He trabajado –he vivido– veinte años a una mesa de distancia de Pep Rosselló. Sin ningún problema de convivencia, un mérito exclusivo suyo. Era radical, pero calmado y conciliador, no atizaba las hogueras. Los periodistas sin escuela tendemos a la sobreactuación, creemos que el único modelo es Walter Matthau en Primera plana. Aprendí de Pep que una redacción –un equipo– se nutre del ensamblaje creativo de temperamentos contrapuestos. Un club de histéricos se estrella, una balsa de flemáticos se estanca.

Pep contrapesaba. Nacimos al mismo año en el mismo barrio de Palma, pero sólo nos conocimos hace demasiado tiempo como alumnos del instituto Ramon Llull. El encarnaba la libertad resuelta y antijerárquica del Nanterre mallorquín, a mí me gustaría. He seguido su meridiana evolución ideológica desde la adolescencia. Le deslumbró el periodismo, esa profesión bella a condición de que la abandones a tiempo (García Márquez). Pero si la abandonas, nunca habrás sido periodista.

Si corres detrás de los acontecimientos, te adelantarán. Querría asignarle esta máxima, nunca sabremos si la aceptaría. Me hice paciente en un periódico, templo de la ansiedad, porque Pep también me enseñó a perder los nervios con tisana de fatalismo. Y sin embargo, su carrera había empezado con un estallido que conmocionó Palma. Ni siquiera llegaba a veinteañero cuando escribió un artículo en el antiguo Baleares sobre los litris, que se concentraban en la plaza de España. Eran el equivalente de los niños bonitos, de los pijos con sus botas tejanas, sus premissoni, sus vaqueros y sus trencas. No se hablaba de otra cosa. Generó una polémica en la que sus compañeros de curso detectamos atónitos la energía sísmica del periodismo.

Pep ha muerto cuando los litris han tomado el poder. La realidad es incorregible.
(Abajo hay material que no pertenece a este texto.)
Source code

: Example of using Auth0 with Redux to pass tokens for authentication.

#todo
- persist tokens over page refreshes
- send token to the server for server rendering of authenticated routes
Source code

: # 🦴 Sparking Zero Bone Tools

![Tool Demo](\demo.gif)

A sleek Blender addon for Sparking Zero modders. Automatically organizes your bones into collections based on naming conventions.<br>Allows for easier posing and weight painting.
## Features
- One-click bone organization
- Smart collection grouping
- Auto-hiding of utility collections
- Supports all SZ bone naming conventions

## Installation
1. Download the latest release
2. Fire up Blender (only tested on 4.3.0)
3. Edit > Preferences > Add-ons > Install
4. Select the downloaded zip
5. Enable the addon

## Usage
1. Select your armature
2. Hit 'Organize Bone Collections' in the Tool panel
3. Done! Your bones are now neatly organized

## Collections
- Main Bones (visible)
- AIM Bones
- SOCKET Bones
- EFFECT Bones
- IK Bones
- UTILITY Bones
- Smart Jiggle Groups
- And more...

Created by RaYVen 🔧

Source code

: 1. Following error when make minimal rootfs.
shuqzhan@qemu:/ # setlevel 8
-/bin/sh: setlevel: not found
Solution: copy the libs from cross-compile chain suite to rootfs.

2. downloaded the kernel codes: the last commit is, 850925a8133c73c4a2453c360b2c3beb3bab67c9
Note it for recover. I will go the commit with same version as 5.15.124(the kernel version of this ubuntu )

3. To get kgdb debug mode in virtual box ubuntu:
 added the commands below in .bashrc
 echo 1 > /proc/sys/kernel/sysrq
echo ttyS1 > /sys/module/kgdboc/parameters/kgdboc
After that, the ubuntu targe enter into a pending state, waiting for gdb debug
Los señoritos del Cristal han copado Cort, el Consell y el Govern. Visten igual que entonces. Piensan lo mismo, porque menos sería difícil. Pep nunca presumió de un artículo, y los escribía mejores que los literatos a quienes no regateó elogios, desde la convicción de que sólo la cultura fabrica un pueblo. Se batió en y por este periódico contra el atropello del Basural. Ni siquiera se inmutó cuando su radiografía del escándalo le costó una demanda judicial, que ganaron él y la dignidad.

Si la generosidad no fuera un pecado periodístico, le agradecería en público a Pep la que mostró conmigo. Supongo que se espera de este párrafo la colisión con su nacionalismo axiomático. Lo siento pero, con los litris al timón, hoy no estoy tan seguro de discrepar de su certeza de que la pérdida de identidad explica la destrucción de Mallorca. El periodismo fluía natural, a una mesa de distancia de Pep, pero ya no es así.